■ **INSTRUCTIONS FOR THE TASK**: Beginning with the line that has "Der System ILA", reproduce each remaining line of the data exactly, down to and including the last.

START DATASET EXTRACT

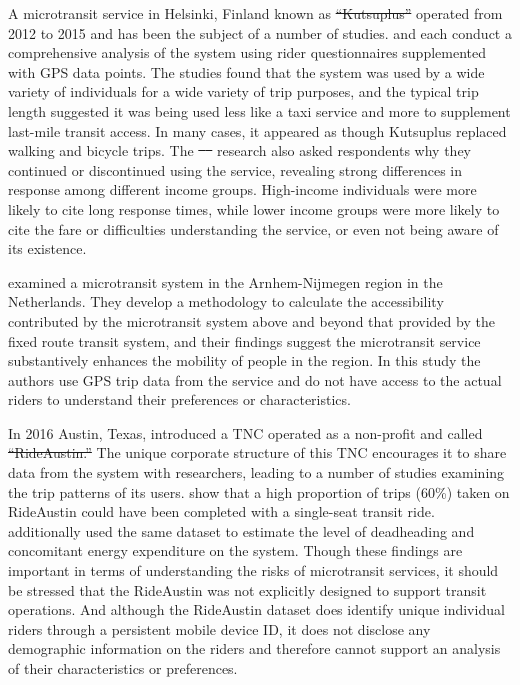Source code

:\documentclass[smartcities,article,submit,moreauthors,pdftex]{mdpi} %
\providecommand{\DIFadd}[1]{{\protect\color{blue}\uwave{#1}}} %
\providecommand{\DIFdel}[1]{{\protect\color{red}\sout{#1}}}                      %
\providecommand{\DIFaddbegin}{} %
\providecommand{\DIFaddend}{} %
\providecommand{\DIFdelbegin}{} %
\providecommand{\DIFdelend}{} %
\begin{document}
A microtransit service in Helsinki, Finland known as \DIFdelbegin \DIFdel{“Kutsuplus” }\DIFdelend \DIFaddbegin \DIFadd{``Kutsuplus'' }\DIFaddend operated from
2012 to 2015 and has been the subject of a number of studies. \citet{weckstrom2018} and
\citet{Haglund2019} each conduct a comprehensive analysis of the system using rider
questionnaires supplemented with GPS data points. The studies found that the
system was used by a wide variety of individuals for a wide variety of trip
purposes, and the typical trip length suggested it was being used less like a
taxi service and more to supplement last-mile transit access. In many cases, it
appeared as though Kutsuplus replaced walking and bicycle trips. The
\DIFdelbegin \DIFdel{\mbox{%
\citeauthor{weckstrom2018} }\hspace{0pt}%
}\DIFdelend \DIFaddbegin \DIFadd{\mbox{%
\citet{weckstrom2018} }\hspace{0pt}%
}\DIFaddend research also asked respondents why they continued or
discontinued using the service, revealing strong differences in response among
different income groups. High-income individuals were more likely to cite long
response times, while lower income groups were more likely to cite the fare or
difficulties understanding the service, or even not being aware of its
existence.

\citet{alonso2018} examined a microtransit system in the Arnhem-Nijmegen region in the
Netherlands. They develop a methodology to calculate the accessibility
contributed by the microtransit system above and beyond that provided by the
fixed route transit system, and their findings suggest the microtransit
service substantively enhances the mobility of people in the region. In this
study the authors use GPS trip data from the service and do not have access to
the actual riders to understand their preferences or characteristics.

In 2016 Austin, Texas, introduced a TNC operated as a non-profit and called
\DIFdelbegin \DIFdel{“RideAustin.” }\DIFdelend \DIFaddbegin \DIFadd{``RideAustin.'' }\DIFaddend The unique corporate structure of this TNC encourages it to share
data from the system with researchers, leading to a number of studies examining
the trip patterns of its users. \citet{Komanduri2018} show that a high proportion of
trips (60\%) taken on RideAustin could have been completed with a single-seat
transit ride. \citet{Wenzel2019} additionally used the same dataset to estimate the
level of deadheading and concomitant energy expenditure on the system. Though
these findings are important in terms of understanding the risks of microtransit
services, it should be stressed that the RideAustin was not explicitly designed
to support transit operations. And although the RideAustin dataset does identify
unique individual riders through a persistent mobile device ID, it does not
disclose any demographic information on the riders and therefore cannot support
an analysis of their characteristics or preferences.
\end{document}
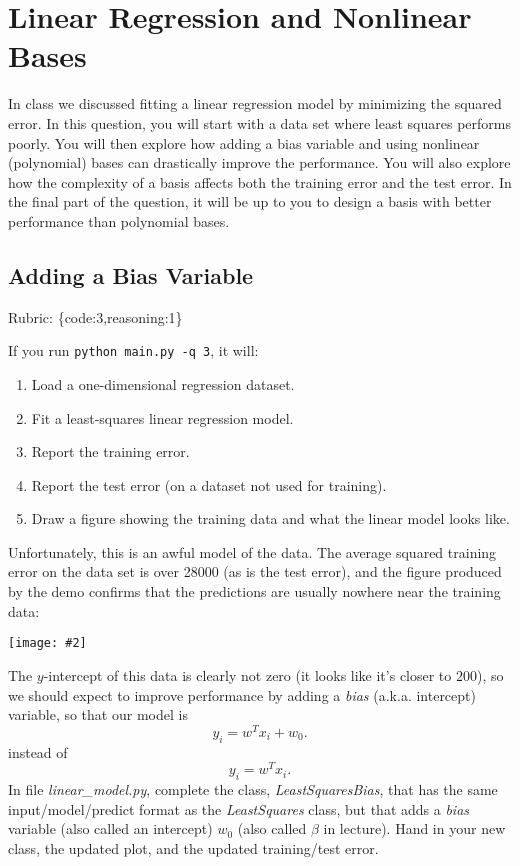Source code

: \documentclass{article}
\def\rubric#1{\gre{Rubric: \{#1\}}}{}
\def\blu#1{{\color{blu}#1}}
\def\gre#1{{\color{gre}#1}}
\newcommand{\centerfig}[2]{\begin{center}\texttt{[image: \#2]}\end{center}}
\def\enum#1{\begin{enumerate}#1\end{enumerate}}
\begin{document}
\section{Linear Regression and Nonlinear Bases}

In class we discussed fitting a linear regression model by minimizing the squared error.
In this question, you will start with a data set where least squares performs poorly.
You will then explore how adding a bias variable and using nonlinear (polynomial) bases can drastically improve the performance.
You will also explore how the complexity of a basis affects both the training error and the test error.
In the final part of the question, it will be up to you to design a basis with better performance than polynomial bases.

\subsection{Adding a Bias Variable}
\rubric{code:3,reasoning:1}

If you run  \verb|python main.py -q 3|, it will:
\enum{
\item Load a one-dimensional regression dataset.
\item Fit a least-squares linear regression model.
\item Report the training error.
\item Report the test error (on a dataset not used for training).
\item Draw a figure showing the training data and what the linear model looks like.
}
Unfortunately, this is an awful model of the data. The average squared training error on the data set is over 28000
(as is the test error), and the figure produced by the demo confirms that the predictions are usually nowhere near
 the training data:

\centerfig{.5}{/Users/rachelsunderland/Desktop/a3_figs/figs/least_squares_no_bias.pdf}

The $y$-intercept of this data is clearly not zero (it looks like it's closer to $200$),
so we should expect to improve performance by adding a \emph{bias} (a.k.a. intercept) variable, so that our model is
\[
y_i = w^Tx_i + w_0.
\]
instead of
\[
y_i = w^Tx_i.
\]
\blu{In file \emph{linear\_model.py}, complete the class, \emph{LeastSquaresBias},
that has the same input/model/predict format as the \emph{LeastSquares} class,
but that adds a \emph{bias} variable (also called an intercept) $w_0$ (also called $\beta$ in lecture). Hand in your new class, the updated plot,
and the updated training/test error.}
\end{document}

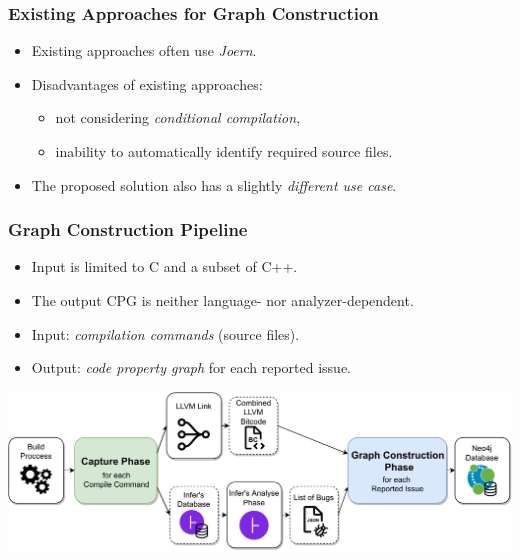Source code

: \documentclass[10pt,xcolor=pdflatex,hyperref={unicode}]{beamer}
\begin{document}
\begin{frame}
\frametitle{Existing Approaches for Graph Construction}
\doublespacing

    \begin{itemize}
        \item Existing approaches often use \emph{Joern}.
        \item Disadvantages of existing approaches:
        \begin{itemize}
            \item not considering \emph{conditional compilation},
            \doublespacing
            \item inability to automatically identify required source files.
        \end{itemize}
        \item The proposed solution also has a slightly \emph{different use case}.
    \end{itemize}
\end{frame}


\begin{frame}\frametitle{Graph Construction Pipeline}
\doublespacing

    \begin{itemize}
    \item Input is limited to C and a subset of C++.
        \item The output CPG is neither language- nor analyzer-dependent.
        \item \alert{Input}: \emph{compilation commands} (source files).
        \item \alert{Output}: \emph{code property graph} for each reported issue.
    \end{itemize}
    \vspace{0.5cm}
    \hspace{-0.77cm}
    \includegraphics[width=1.13\textwidth]{img/all-modified.drawio.pdf}
\end{frame}
\end{document}
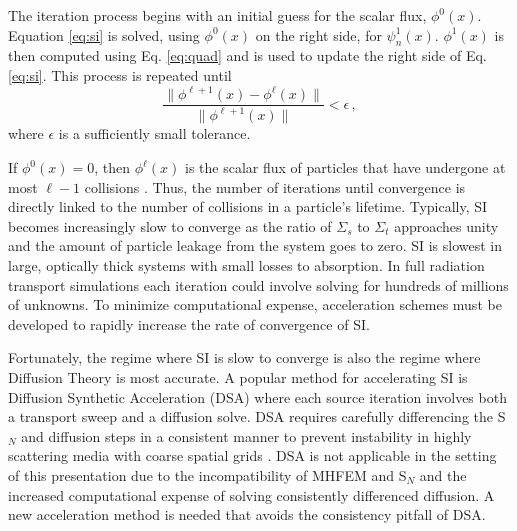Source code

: \documentclass{anstrans}
\newcommand{\SN}{S$_N$\xspace}
\begin{document}
	The iteration process begins with an initial guess for the scalar flux, $\phi^0(x)$. Equation \ref{eq:si} is solved, using $\phi^0(x)$ on the right side, for $\psi_n^1(x)$. $\phi^1(x)$ is then computed using Eq. \ref{eq:quad} and is used to update the right side of Eq. \ref{eq:si}. 
	This process is repeated until 
		\begin{equation} \label{eq:converg}
			\frac{\|\phi^{\ell+1}(x) - \phi^{\ell}(x)\|}{\|\phi^{\ell+1}(x)\|} < \epsilon \,,
		\end{equation}
	where $\epsilon$ is a sufficiently small tolerance. 

	If $\phi^0(x) = 0$, then $\phi^\ell(x)$ is the scalar flux of particles that have undergone at most $\ell - 1$ collisions \cite{adams}. Thus, the number of iterations until convergence is directly linked to the number of collisions in a particle's lifetime. Typically, SI becomes increasingly slow to converge as the ratio of $\Sigma_s$ to $\Sigma_t$ approaches unity and the amount of particle leakage from the system goes to zero. SI is slowest in large, optically thick systems with small losses to absorption. In full radiation transport simulations each iteration could involve solving for hundreds of millions of unknowns. To minimize computational expense, acceleration schemes must be developed to rapidly increase the rate of convergence of SI. 

	Fortunately, the regime where SI is slow to converge is also the regime where Diffusion Theory is most accurate. A popular method for accelerating SI is Diffusion Synthetic Acceleration (DSA) where each source iteration involves both a transport sweep and a diffusion solve. DSA requires carefully differencing the \SN and diffusion steps in a consistent manner to prevent instability in highly scattering media with coarse spatial grids \cite{alcouffe,morel}. DSA is not applicable in the setting of this presentation due to the incompatibility of MHFEM and \SN and the increased computational expense of solving consistently differenced diffusion. A new acceleration method is needed that avoids the consistency pitfall of DSA. 
\end{document}
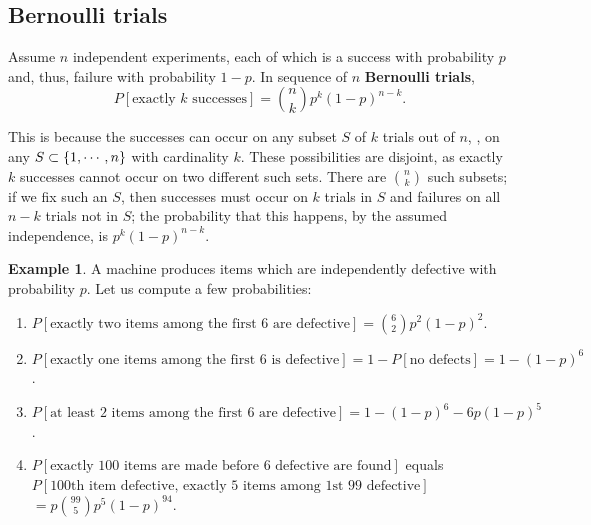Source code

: \documentclass[12pt,a4paper]{article}
\theoremstyle{definition}
\newtheorem{example}{Example}[section]
\theoremstyle{definition}
\theoremstyle{definition}
\theoremstyle{definition}
\theoremstyle{remark}
\theoremstyle{definition}
\newcommand{\dispsty}{\displaystyle}
\newcommand{\ie}{\text{i.e.}}
\begin{document}
\subsection{Bernoulli trials}
\begin{tcolorbox}[colback=white]
	Assume $n$ independent experiments, each of which is a success with probability $p$ and, thus, failure with probability $1-p$. In sequence of $n$ \textbf{Bernoulli trials}, \[
	P[\text{exactly $k$ successes}]=\binom{n}{k}p^k(1-p)^{n-k}.
	\]
\end{tcolorbox} This is because the successes can occur on any subset $S$ of $k$ trials out of $n$, \ie, on any $S\subset\set{1,\cdots,n}$ with cardinality $k$. These possibilities are disjoint, as exactly $k$ successes cannot occur on two different such sets. There are $\binom{n}{k}$ such subsets; if we fix such an $S$, then successes must occur on $k$ trials in $S$ and failures on all $n-k$ trials not in $S$; the probability that this happens, by the assumed independence, is $p^k(1-p)^{n-k}$.
\\
\begin{example}
	A machine produces items which are independently defective with probability $p$. Let us compute a few probabilities: \begin{enumerate}
		\item $P[\text{exactly two items among the first 6 are defective}]=\dispsty\binom{6}{2}p^2(1-p)^2$.
		\item $P[\text{exactly one items among the first 6 is defective}]=1-P[\text{no defects}]=1-(1-p)^6$.
		\item $P[\text{at least 2 items among the first 6 are defective}]=1-(1-p)^6-6p(1-p)^5$.
		\item $P[\text{exactly 100 items are made before 6 defective are found}]$ equals\\ $P[\text{100th item defective, exactly 5 items among 1st 99 defective}]$$=\dispsty p\binom{99}{5}p^5(1-p)^{94}$.
	\end{enumerate}
\end{example}
\
\end{document}
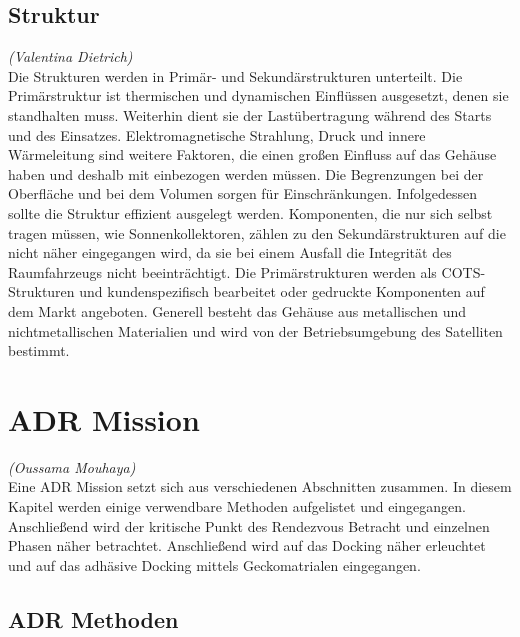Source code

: 		\subsection{Struktur}%
		\hfill\emph{(Valentina Dietrich)}\\
Die Strukturen werden in Primär- und Sekundärstrukturen unterteilt. Die Primärstruktur ist thermischen und dynamischen Einflüssen ausgesetzt, denen sie standhalten muss. Weiterhin dient sie der Lastübertragung während des Starts und des Einsatzes. Elektromagnetische Strahlung, Druck und innere Wärmeleitung sind weitere Faktoren, die einen großen Einfluss auf das Gehäuse haben und deshalb mit einbezogen werden müssen. Die Begrenzungen bei der Oberfläche und bei dem Volumen sorgen für Einschränkungen. Infolgedessen sollte die Struktur effizient ausgelegt werden. Komponenten, die nur sich selbst tragen müssen, wie Sonnenkollektoren, zählen zu den Sekundärstrukturen auf die nicht näher eingegangen wird, da sie bei einem Ausfall die Integrität des Raumfahrzeugs nicht beeinträchtigt. Die Primärstrukturen werden als COTS-Strukturen und kundenspezifisch bearbeitet oder gedruckte Komponenten auf dem Markt angeboten. Generell besteht das Gehäuse aus metallischen und nichtmetallischen Materialien und wird von der Betriebsumgebung des Satelliten bestimmt. \cite[S. 96 - 108]{NASA.Sota.2018} 

	\section{ADR Mission}
		\hfill\emph{(Oussama Mouhaya)}\\
Eine ADR Mission setzt sich aus verschiedenen Abschnitten zusammen. In diesem Kapitel werden einige verwendbare Methoden aufgelistet und eingegangen. Anschließend wird der kritische Punkt des Rendezvous Betracht und einzelnen Phasen näher betrachtet. Anschließend wird auf das Docking näher erleuchtet und auf das adhäsive Docking mittels Geckomatrialen  eingegangen. 
\subsection{ADR Methoden}
	
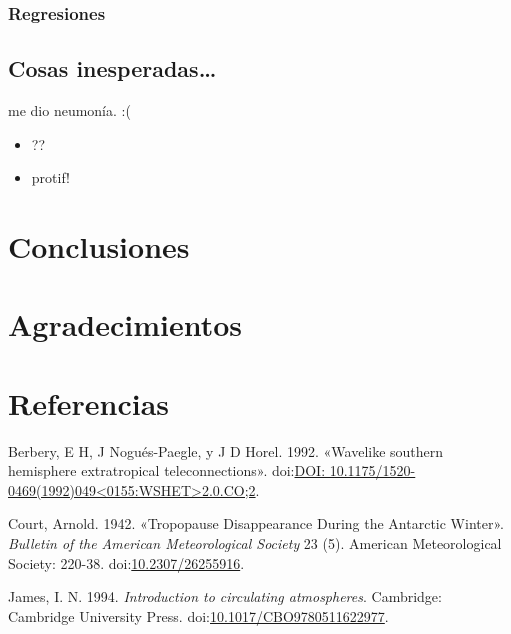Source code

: \documentclass[spanish,a4paper]{book}
\providecommand{\tightlist}{%
  \setlength{\itemsep}{0pt}\setlength{\parskip}{0pt}}
\begin{document}
\subsection{Regresiones}\label{regresiones-1}


\section{Cosas inesperadas\ldots{}}\label{cosas-inesperadas}

me dio neumonía. :(

\begin{itemize}
\tightlist
\item
  ??
\item
  protif!
\end{itemize}

\chapter{Conclusiones}\label{conclusiones}

\chapter{Agradecimientos}\label{agradecimientos}

\chapter*{Referencias}\label{referencias}

\hypertarget{refs}{}
\hypertarget{ref-Berbery1992}{}
Berbery, E H, J Nogués-Paegle, y J D Horel. 1992. «Wavelike southern
hemisphere extratropical teleconnections».
doi:\href{https://doi.org/DOI:\%2010.1175/1520-0469(1992)049\%3C0155:WSHET\%3E2.0.CO;2}{DOI: 10.1175/1520-0469(1992)049\textless{}0155:WSHET\textgreater{}2.0.CO;2}.

\hypertarget{ref-Court1942}{}
Court, Arnold. 1942. «Tropopause Disappearance During the Antarctic
Winter». \emph{Bulletin of the American Meteorological Society} 23 (5).
American Meteorological Society: 220-38.
doi:\href{https://doi.org/10.2307/26255916}{10.2307/26255916}.

\hypertarget{ref-James}{}
James, I. N. 1994. \emph{Introduction to circulating atmospheres}.
Cambridge: Cambridge University Press.
doi:\href{https://doi.org/10.1017/CBO9780511622977}{10.1017/CBO9780511622977}.
\end{document}
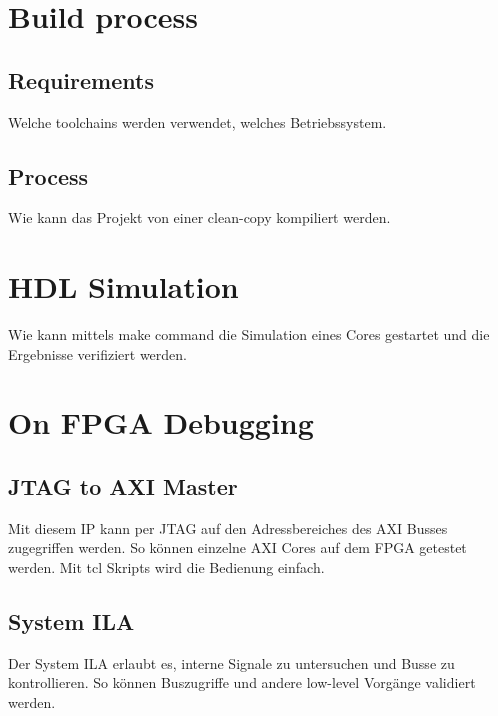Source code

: \section{Build process}

\subsection{Requirements}
Welche toolchains werden verwendet, welches Betriebssystem.

\subsection{Process}
Wie kann das Projekt von einer clean-copy kompiliert werden.

\section{HDL Simulation}
Wie kann mittels make command die Simulation eines Cores gestartet und die Ergebnisse
verifiziert werden.

\section{On FPGA Debugging}

\subsection{JTAG to AXI Master}
Mit diesem IP kann per JTAG auf den Adressbereiches des AXI Busses zugegriffen werden.
So können einzelne AXI Cores auf dem FPGA getestet werden. Mit tcl Skripts 
wird die Bedienung einfach.

\subsection{System ILA}
Der System ILA erlaubt es, interne Signale zu untersuchen und Busse zu kontrollieren.
So können Buszugriffe und andere low-level Vorgänge validiert werden.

END DATASET EXTRACT

■ **SOLUTION**:
Der System ILA erlaubt es, interne Signale zu untersuchen und Busse zu kontrollieren.
So können Buszugriffe und andere low-level Vorgänge validiert werden.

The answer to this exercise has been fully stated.